Recent papers related to spiking neurons and LLMs
In this article we briefly discuss some recent spiking neuron models that combine LLMs or large language models and spiking neurons.
BrainGPT (2024)
SNN-based 100M+ parameter LLM; dual-model architecture with ANN-to-SNN conversion and STDP fine-tuning.
Achieved 100% parity with ANN model on language tasks, with ~33% less energy and 66% faster training convergence than baseline. Demonstrates lossless conversion of a Transformer to spiking form.
BrainTransformers-3B (2024)
3-billion parameter Transformer implemented with spiking neurons (spike-based MatMul, Softmax, SiLU, etc).
Matched performance of similar-sized ANN LLMs on benchmarks (63% MMLU, etc.) while operating in a spike-efficient manner. Opens the door to neuromorphic large-language models for NLP.
SpikeLLM (2024)
Spiking-driven quantization for LLMs (applied to LLaMA-2); uses integrate-and-fire neurons to identify important channels and prune/quantize others.
Optimized LLM inference: Reduced perplexity by 25% and improved accuracy >3% in a 4-bit quantized LLaMA-7B model. Enables large models to run with lower precision and energy via bio-inspired quantization.
SpikeGPT (2023)
Fully spiking generative language model; replaces Transformer attention with a spiking RNN (RWKV) architecture, trained on text.
First demonstration of a spiking LLM that can handle language generation (Enwik8, WikiText) with purely spiking dynamics. Validated that SNNs can perform autoregressive text generation.
SpikeBERT (2023)
Spiking version of BERT for language understanding; Transformer-based SNN trained via two-stage distillation from a pretrained BERT.

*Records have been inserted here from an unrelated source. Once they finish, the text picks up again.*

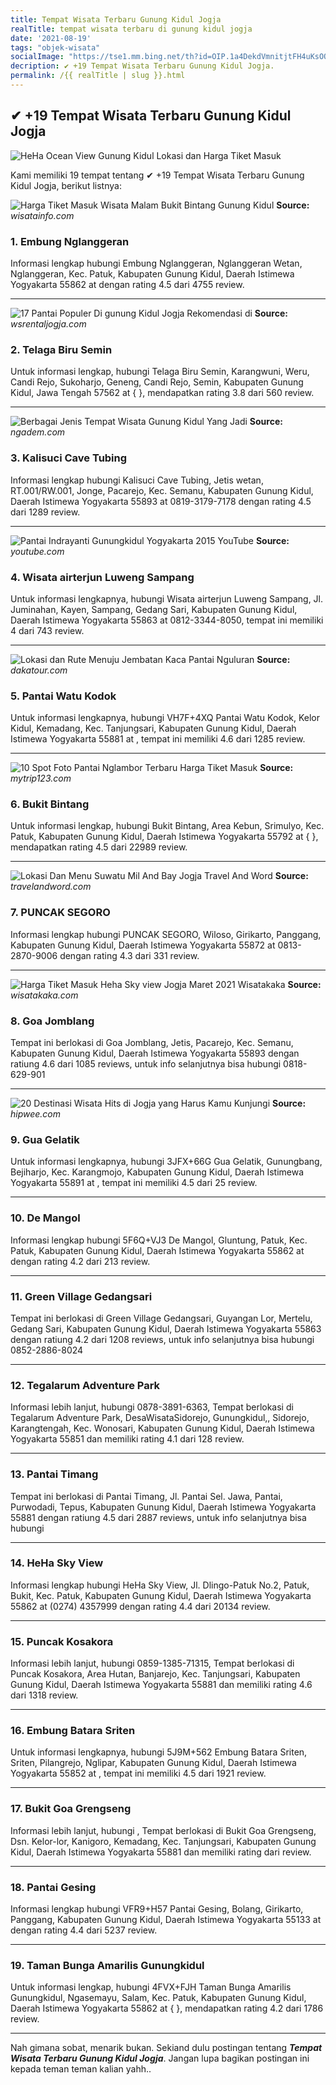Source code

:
 ```yaml
---
title: Tempat Wisata Terbaru Gunung Kidul Jogja
realTitle: tempat wisata terbaru di gunung kidul jogja
date: '2021-08-19'
tags: "objek-wisata"
socialImage: "https://tse1.mm.bing.net/th?id=OIP.1a4DekdVmnitjtFH4uKsOQHaIq&amp;pid=15.1"
decription: ✔ +19 Tempat Wisata Terbaru Gunung Kidul Jogja.
permalink: /{{ realTitle | slug }}.html
---
```


## ✔ +19 Tempat Wisata Terbaru Gunung Kidul Jogja

![HeHa Ocean View Gunung Kidul Lokasi dan Harga Tiket Masuk ](https://wisatamilenial.com/wp-content/uploads/2021/02/Suasana-di-HeHa-Ocean-View-Jogja-Image-From-@dhera.anggra-768x898.jpg)



Kami memiliki 19 tempat tentang ✔ +19 Tempat Wisata Terbaru Gunung Kidul Jogja, berikut listnya:



![Harga Tiket Masuk Wisata Malam Bukit Bintang Gunung Kidul ](https://tse2.mm.bing.net/th?id=OIP.6DW7fj3SFg-ZrkwMq_q1fAHaFq&amp;pid=15.1)
**Source:** _wisatainfo.com_


### 1. Embung Nglanggeran



Informasi lengkap hubungi Embung Nglanggeran, Nglanggeran Wetan, Nglanggeran, Kec. Patuk, Kabupaten Gunung Kidul, Daerah Istimewa Yogyakarta 55862 at  dengan rating 4.5 dari 4755 review.

---


![17 Pantai Populer Di gunung Kidul Jogja  Rekomendasi di ](https://tse2.mm.bing.net/th?id=OIP.toRl74ekp2wA0CDpSjs_LgHaD3&amp;pid=15.1)
**Source:** _wsrentaljogja.com_


### 2. Telaga Biru Semin



Untuk informasi lengkap, hubungi Telaga Biru Semin, Karangwuni, Weru, Candi Rejo, Sukoharjo, Geneng, Candi Rejo, Semin, Kabupaten Gunung Kidul, Jawa Tengah 57562 at {  }, mendapatkan rating 3.8 dari 560 review.

---


![Berbagai Jenis Tempat Wisata Gunung Kidul Yang Jadi ](https://tse1.mm.bing.net/th?id=OIP.YjObq8lqyhPjq4qERr3tMAHaEJ&amp;pid=15.1)
**Source:** _ngadem.com_


### 3. Kalisuci Cave Tubing



Informasi lengkap hubungi Kalisuci Cave Tubing, Jetis wetan, RT.001/RW.001, Jonge, Pacarejo, Kec. Semanu, Kabupaten Gunung Kidul, Daerah Istimewa Yogyakarta 55893 at 0819-3179-7178 dengan rating 4.5 dari 1289 review.

---


![Pantai Indrayanti  Gunungkidul Yogyakarta 2015  YouTube](https://tse3.mm.bing.net/th?id=OIP.FvxAYajdhsBOHFauexig5QHaFj&amp;pid=15.1)
**Source:** _youtube.com_


### 4. Wisata airterjun Luweng Sampang



Untuk informasi lengkapnya, hubungi Wisata airterjun Luweng Sampang, Jl. Juminahan, Kayen, Sampang, Gedang Sari, Kabupaten Gunung Kidul, Daerah Istimewa Yogyakarta 55863 at 0812-3344-8050, tempat ini memiliki 4 dari 743 review.

---


![Lokasi dan Rute Menuju Jembatan Kaca Pantai Nguluran ](https://tse1.mm.bing.net/th?id=OIP.nUZ3PsTxgGx6KbVnVIK2RgHaEK&amp;pid=15.1)
**Source:** _dakatour.com_


### 5. Pantai Watu Kodok



Untuk informasi lengkapnya, hubungi VH7F+4XQ Pantai Watu Kodok, Kelor Kidul, Kemadang, Kec. Tanjungsari, Kabupaten Gunung Kidul, Daerah Istimewa Yogyakarta 55881 at , tempat ini memiliki 4.6 dari 1285 review.

---


![10 Spot Foto Pantai Nglambor Terbaru  Harga Tiket Masuk ](https://tse1.mm.bing.net/th?id=OIP.RiMtgQYp98HFfnPJN1APnAHaE6&amp;pid=15.1)
**Source:** _mytrip123.com_


### 6. Bukit Bintang



Untuk informasi lengkap, hubungi Bukit Bintang, Area Kebun, Srimulyo, Kec. Patuk, Kabupaten Gunung Kidul, Daerah Istimewa Yogyakarta 55792 at {  }, mendapatkan rating 4.5 dari 22989 review.

---


![Lokasi Dan Menu Suwatu Mil And Bay Jogja  Travel And Word](https://tse2.mm.bing.net/th?id=OIP.OR7Fl3caOrEf-9hBIx58lAHaJQ&amp;pid=15.1)
**Source:** _travelandword.com_


### 7. PUNCAK SEGORO



Informasi lengkap hubungi PUNCAK SEGORO, Wiloso, Girikarto, Panggang, Kabupaten Gunung Kidul, Daerah Istimewa Yogyakarta 55872 at 0813-2870-9006 dengan rating 4.3 dari 331 review.

---


![Harga Tiket Masuk Heha Sky view Jogja Maret 2021  Wisatakaka](https://tse3.mm.bing.net/th?id=OIP.Ev1ZVRhemROzTlX7Q5CNDAHaFQ&amp;pid=15.1)
**Source:** _wisatakaka.com_


### 8. Goa Jomblang



Tempat ini berlokasi di Goa Jomblang, Jetis, Pacarejo, Kec. Semanu, Kabupaten Gunung Kidul, Daerah Istimewa Yogyakarta 55893 dengan ratiung 4.6 dari 1085 reviews, untuk info selanjutnya bisa hubungi 0818-629-901

---


![20 Destinasi Wisata Hits di Jogja yang Harus Kamu Kunjungi ](https://tse4.mm.bing.net/th?id=OIP.TUGHqW4g1TT4AQh8kQWdKwHaEK&amp;pid=15.1)
**Source:** _hipwee.com_


### 9. Gua Gelatik



Untuk informasi lengkapnya, hubungi 3JFX+66G Gua Gelatik, Gunungbang, Bejiharjo, Kec. Karangmojo, Kabupaten Gunung Kidul, Daerah Istimewa Yogyakarta 55891 at , tempat ini memiliki 4.5 dari 25 review.

---


### 10. De Mangol



Informasi lengkap hubungi 5F6Q+VJ3 De Mangol, Gluntung, Patuk, Kec. Patuk, Kabupaten Gunung Kidul, Daerah Istimewa Yogyakarta 55862 at  dengan rating 4.2 dari 213 review.

---


### 11. Green Village Gedangsari



Tempat ini berlokasi di Green Village Gedangsari, Guyangan Lor, Mertelu, Gedang Sari, Kabupaten Gunung Kidul, Daerah Istimewa Yogyakarta 55863 dengan ratiung 4.2 dari 1208 reviews, untuk info selanjutnya bisa hubungi 0852-2886-8024

---


### 12. Tegalarum Adventure Park



Informasi lebih lanjut, hubungi 0878-3891-6363, Tempat berlokasi di Tegalarum Adventure Park, DesaWisataSidorejo, Gunungkidul,, Sidorejo, Karangtengah, Kec. Wonosari, Kabupaten Gunung Kidul, Daerah Istimewa Yogyakarta 55851 dan memiliki rating 4.1 dari 128 review.

---


### 13. Pantai Timang



Tempat ini berlokasi di Pantai Timang, Jl. Pantai Sel. Jawa, Pantai, Purwodadi, Tepus, Kabupaten Gunung Kidul, Daerah Istimewa Yogyakarta 55881 dengan ratiung 4.5 dari 2887 reviews, untuk info selanjutnya bisa hubungi 

---


### 14. HeHa Sky View



Informasi lengkap hubungi HeHa Sky View, Jl. Dlingo-Patuk No.2, Patuk, Bukit, Kec. Patuk, Kabupaten Gunung Kidul, Daerah Istimewa Yogyakarta 55862 at (0274) 4357999 dengan rating 4.4 dari 20134 review.

---


### 15. Puncak Kosakora



Informasi lebih lanjut, hubungi 0859-1385-71315, Tempat berlokasi di Puncak Kosakora, Area Hutan, Banjarejo, Kec. Tanjungsari, Kabupaten Gunung Kidul, Daerah Istimewa Yogyakarta 55881 dan memiliki rating 4.6 dari 1318 review.

---


### 16. Embung Batara Sriten



Untuk informasi lengkapnya, hubungi 5J9M+562 Embung Batara Sriten, Sriten, Pilangrejo, Nglipar, Kabupaten Gunung Kidul, Daerah Istimewa Yogyakarta 55852 at , tempat ini memiliki 4.5 dari 1921 review.

---


### 17. Bukit Goa Grengseng



Informasi lebih lanjut, hubungi , Tempat berlokasi di Bukit Goa Grengseng, Dsn. Kelor-lor, Kanigoro, Kemadang, Kec. Tanjungsari, Kabupaten Gunung Kidul, Daerah Istimewa Yogyakarta 55881 dan memiliki rating  dari  review.

---


### 18. Pantai Gesing



Informasi lengkap hubungi VFR9+H57 Pantai Gesing, Bolang, Girikarto, Panggang, Kabupaten Gunung Kidul, Daerah Istimewa Yogyakarta 55133 at  dengan rating 4.4 dari 5237 review.

---


### 19. Taman Bunga Amarilis Gunungkidul



Untuk informasi lengkap, hubungi 4FVX+FJH Taman Bunga Amarilis Gunungkidul, Ngasemayu, Salam, Kec. Patuk, Kabupaten Gunung Kidul, Daerah Istimewa Yogyakarta 55862 at {  }, mendapatkan rating 4.2 dari 1786 review.

---









Nah gimana sobat, menarik bukan. Sekiand dulu postingan tentang ***Tempat Wisata Terbaru Gunung Kidul Jogja***. Jangan lupa bagikan postingan ini kepada teman teman kalian yahh..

Achieved near-ANN performance on NLP tasks (sentiment classification, NLI) using an SNN. Showed that knowledge from a large Transformer can be transferred to a spiking network, greatly closing the accuracy gap.
Meta-SpikeFormer (2024)
Generalized spiking Vision Transformer architecture with spike-based self-attention; tested on vision tasks (ImageNet, COCO detection, etc.).
Reached 80.0% top-1 ImageNet accuracy (SNN record) and outperformed all prior CNN-based SNNs. First spiking model to support classification, detection, and segmentation in one network, guiding next-gen neuromorphic chip designs
Neuro-LIFT (2025)
LLM + SNN hybrid framework for drone navigation; LLM parses human commands, SNN with event-camera handles vision and control.
Demonstrated real-time autonomous flight through obstacles via natural language instructions.The spiking vision module enabled low-latency response, achieving tasks impossible for frame-based vision in the power budget.
Loihi RL Controller (2023)
Spiking neural network policy trained with reinforcement learning and deployed on Loihi 2 neuromorphic chip to control a robot arm.
Achieved ~100× lower energy than equivalent CPU control, with on-par latency and precision in a force-control task. Validates the efficiency of neuromorphic hardware for real-world robotic control, highlighting SNN advantages in embodied agents.
ChatGPT-Generated SNN Design (2024)
Using a large language model (ChatGPT) to automate neuromorphic design (natural language to Verilog for spiking circuits).
Showcased that LLMs can aid hardware design by generating synthesizable HDL code for SNNs. Marks an initial step towards AI-assisted development of spiking neural hardware and architectures.